6. Other Auxiliary Functions#

  • getenv: get the value of an environment variable.
  • putenv: set an environment variable (rarely used).
  • remove: delete a file.
  • rename: rename a file.

The Original Article Is Very Interesting, Strongly Recommended to Watch#

Clearly, we fit the characteristics summarized in feature 4, and are even more extreme.

【The Latency and Causes of "Embedded Appendicitis"】

General MacArthur once commented: Seeing a doctor at Baidu, cancer starts. You pseudo-experts make Semihosting sound so terrifying, “even the compiler is implanted by default,” how come I’m still living well? How come I’ve never encountered it?

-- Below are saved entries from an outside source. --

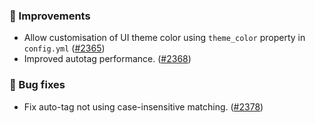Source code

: ### 🎨 Improvements
* Allow customisation of UI theme color using `theme_color` property in `config.yml` ([#2365](https://github.com/stashapp/stash/pull/2365))
* Improved autotag performance. ([#2368](https://github.com/stashapp/stash/pull/2368))

### 🐛 Bug fixes
* Fix auto-tag not using case-insensitive matching. ([#2378](https://github.com/stashapp/stash/pull/2378))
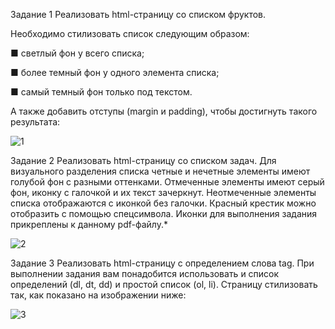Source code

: Задание 1
Реализовать html-страницу со списком фруктов.

Необходимо стилизовать список следующим образом:

■ светлый фон у всего списка;

■ более темный фон у одного элемента списка;

■ самый темный фон только под текстом.

А также добавить отступы (margin и padding), чтобы достигнуть такого результата:

![1](https://user-images.githubusercontent.com/86431195/186356864-4cad0650-b4b2-4ef9-8b40-57f676be26df.jpg)

Задание 2
Реализовать html-страницу со списком задач.
Для визуального разделения списка четные и нечетные элементы имеют голубой фон с разными оттенками.
Отмеченные элементы имеют серый фон, иконку с галочкой и
их текст зачеркнут. Неотмеченные элементы списка отображаются
с иконкой без галочки.
Красный крестик можно отобразить с помощью спецсимвола.
Иконки для выполнения задания прикреплены к данному pdf-файлу.*

![2](https://user-images.githubusercontent.com/86431195/186356947-6b0b45fb-c002-40fa-a07b-96a6fa183d69.PNG)

Задание 3
Реализовать html-страницу с определением слова tag.
При выполнении задания вам понадобится использовать и
список определений (dl, dt, dd) и простой список (ol, li).
Страницу стилизовать так, как показано на изображении ниже:

![3](https://user-images.githubusercontent.com/86431195/186357016-53a15686-b29b-4d55-a7cb-f52129f06bd0.png)
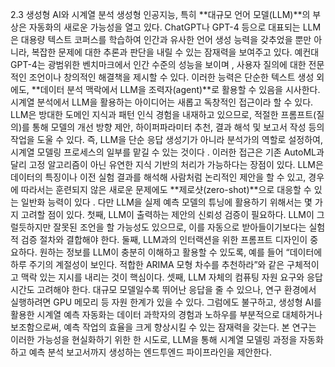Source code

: 2.3 생성형 AI와 시계열 분석
생성형 인공지능, 특히 **대규모 언어 모델(LLM)**의 부상은 자동화의 새로운 가능성을 열고 있다. ChatGPT나 GPT-4 등으로 대표되는 LLM은 대용량 텍스트 코퍼스를 학습하여 인간과 유사한 언어 생성 능력을 갖추었을 뿐만 아니라, 복잡한 문제에 대한 추론과 판단을 내릴 수 있는 잠재력을 보여주고 있다. 예컨대 GPT-4는 광범위한 벤치마크에서 인간 수준의 성능을 보이며 , 사용자 질의에 대한 전문적인 조언이나 창의적인 해결책을 제시할 수 있다. 이러한 능력은 단순한 텍스트 생성 외에도, **데이터 분석 맥락에서 LLM을 조력자(agent)**로 활용할 수 있음을 시사한다.
시계열 분석에서 LLM을 활용하는 아이디어는 새롭고 독창적인 접근이라 할 수 있다. LLM은 방대한 도메인 지식과 패턴 인식 경험을 내재하고 있으므로, 적절한 프롬프트(질의)를 통해 모델의 개선 방향 제안, 하이퍼파라미터 추천, 결과 해석 및 보고서 작성 등의 작업을 도울 수 있다. 즉, LLM을 단순 응답 생성기가 아니라 분석가의 역할로 설정하여, 시계열 모델링 프로세스의 일부를 맡길 수 있는 것이다 . 이러한 접근은 기존 AutoML과 달리 고정 알고리즘이 아닌 유연한 지식 기반의 처리가 가능하다는 장점이 있다. LLM은 데이터의 특징이나 이전 실험 결과를 해석해 사람처럼 논리적인 제안을 할 수 있고, 경우에 따라서는 훈련되지 않은 새로운 문제에도 **제로샷(zero-shot)**으로 대응할 수 있는 일반화 능력이 있다 .
다만 LLM을 실제 예측 모델의 튜닝에 활용하기 위해서는 몇 가지 고려할 점이 있다. 첫째, LLM이 출력하는 제안의 신뢰성 검증이 필요하다. LLM이 그럴듯하지만 잘못된 조언을 할 가능성도 있으므로, 이를 자동으로 받아들이기보다는 실험적 검증 절차와 결합해야 한다. 둘째, LLM과의 인터랙션을 위한 프롬프트 디자인이 중요하다. 원하는 정보를 LLM이 충분히 이해하고 활용할 수 있도록, 예를 들어 “데이터에 하루 주기의 계절성이 보인다. 적합한 ARIMA 모형 차수를 추천하라”와 같은 구체적이고 맥락 있는 지시를 내리는 것이 핵심이다. 셋째, LLM 자체의 컴퓨팅 자원 요구와 응답 시간도 고려해야 한다. 대규모 모델일수록 뛰어난 응답을 줄 수 있으나, 연구 환경에서 실행하려면 GPU 메모리 등 자원 한계가 있을 수 있다.
그럼에도 불구하고, 생성형 AI를 활용한 시계열 예측 자동화는 데이터 과학자의 경험과 노하우를 부분적으로 대체하거나 보조함으로써, 예측 작업의 효율을 크게 향상시킬 수 있는 잠재력을 갖는다. 본 연구는 이러한 가능성을 현실화하기 위한 한 시도로, LLM을 통해 시계열 모델링 과정을 자동화하고 예측 분석 보고서까지 생성하는 엔드투엔드 파이프라인을 제안한다.

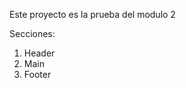 Este proyecto es la prueba del modulo 2

Secciones:
<ol>
  <li>Header</li>
  <li>Main</li>
  <li>Footer</li>
</ol>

To be frank, you may fit the following characteristics:

  1. Most of the time you use Arm Compiler 5;
  2. Most of the time you default to using MicroLib;
  3. When not selecting MicroLib under Arm Compiler 6, you encounter the phenomenon of “everything works fine in debug mode, but the program crashes when running directly” — thus silently noting in your notebook that you can only use MicroLib;
  4. Never use libc functions other than malloc, even including printf;
  5. The program template is made by a big shot;
  6. Application development is based on example projects provided by chip manufacturers;
  7. Use software platforms like RT-Thread that provide “one-stop services.”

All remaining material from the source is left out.